Las caras de una misma monda

George Best nació en Irlanda del Norte en 1946 y murió 59 años después en Londres. Quienes saben de su carrera reconocen que es uno de los mejores jugadores en la historia del Manchester United, club al que llegó siendo un adolescente en 1963 y donde cosechó varios títulos colectivos e individuales, el más destacado la Copa de Europa (hoy Champions League) de 1967-68.

Best siempre lo supo y nunca tuvo problemas de autoestima. En su autobiografía (escrita junto a Roy Collins) lo expone claramente, y tanto cuenta las ganadas diciendo que era el mejor como narra, con el mismo tono, el derrotero de su poco profesionalismo a la hora de los cuidados que se esperan que un deportista tenga. 11 años después, El mejor (Contra, 2022) es una muy buena traducción que ayuda a conocer más de cerca a aquel fenómeno.

Hay varios ejes para destacar, sobre todo porque son tan vigentes ahora como en las décadas del 60, 70 u 80: la abrupta fama y exposición que provoca el fútbol, y lo que un futbolista con sus herramientas puede hacer con eso; el país de nacimiento y cómo eso puede condicionar la carrera de un jugador; la millonada de billetes ganados y cómo resolver algo que parece bueno, pero termina siendo una encrucijada.
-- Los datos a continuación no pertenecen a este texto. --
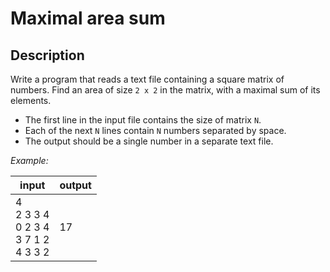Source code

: # Maximal area sum

## Description
Write a program that reads a text file containing a square matrix of numbers.
Find an area of size `2 x 2` in the matrix, with a maximal sum of its elements.
  - The first line in the input file contains the size of matrix `N`.
  - Each of the next `N` lines contain `N` numbers separated by space.
  - The output should be a single number in a separate text file.

_Example:_

| input | output |
|-------|--------|
| 4 <br> 2 3 3 4 <br> 0 2 3 4 <br> 3 7 1 2 <br> 4 3 3 2 | 17 |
Leer la autobiografía de Best cuestiona. Nos deja en evidencia, festejando la bohemia de un futbolista que la rompe toda intercalando partidos y títulos con vida nocturna y borrachera, bohemia que es el primer escalón cuesta debajo de una vida que se terminará arruinando por culpa del alcoholismo. Ahí no decimos nada. Peor: señalamos, juzgamos, faltamos el respeto; en resumidas cuentas, hacemos el ridículo frente al espejo. Vale la pregunta que Rómulo Martínez Chenlo hace réquiem para Fabián O’Neill, “La eternidad es ambidiestra”: ¿Por qué exponer públicamente la vida de un hombre y centrarse exclusivamente en un aspecto de su vida que no fue precisamente el que le dio el pase de lo privado a lo público? ¿Por qué escarbar y escarbar en sus excesos, festejados y recreados mediáticamente?

Leer a Best funciona como escuchar al involucrado. Por eso destaco la claridad narrativa del cuento, la sencillez, la primera persona que te hace mirarlo a los ojos mientras te van contando cómo sufre, cómo ve que sufre, cómo identifica la causa del dolor, pero no puede hacer nada. De alguna manera, empatizar con un enfermo es también compartir la impotencia.

Después sí, la picardía, eso que nos gusta, cómo un chiquilín de un país sin tanta historia futbolística puede transformarse en ídolo eterno de uno de los clubes más reconocidos del mundo. Lo cuenta él, claro, como tiraba los caños y las moñas: suelto, liviano, rápido. Un joven que se transforma en el mejor jugador de Europa, que levanta la copa grande en Wembley, la expulsión por tirarle barro al árbitro, los hat-tricks, más copas y copas, el derrotero del final, ese que lleva a los futbolistas de equipo en equipo hasta que la pelota dice basta. En el medio, Irlanda del Norte, la vez que lo amenazó un extremista del IRA, la recreación de un país en guerra, la ausencia de los mundiales, no pudiendo concretar ese hito en su carrera, quizás el único que le faltó, como a tantos otros. Sin embargo, el día de su funeral fue enterrado con honores de Estado y bajo el silencio de 500.000 almas, como demostrando que el valor de la grandeza puede estar en otro lado.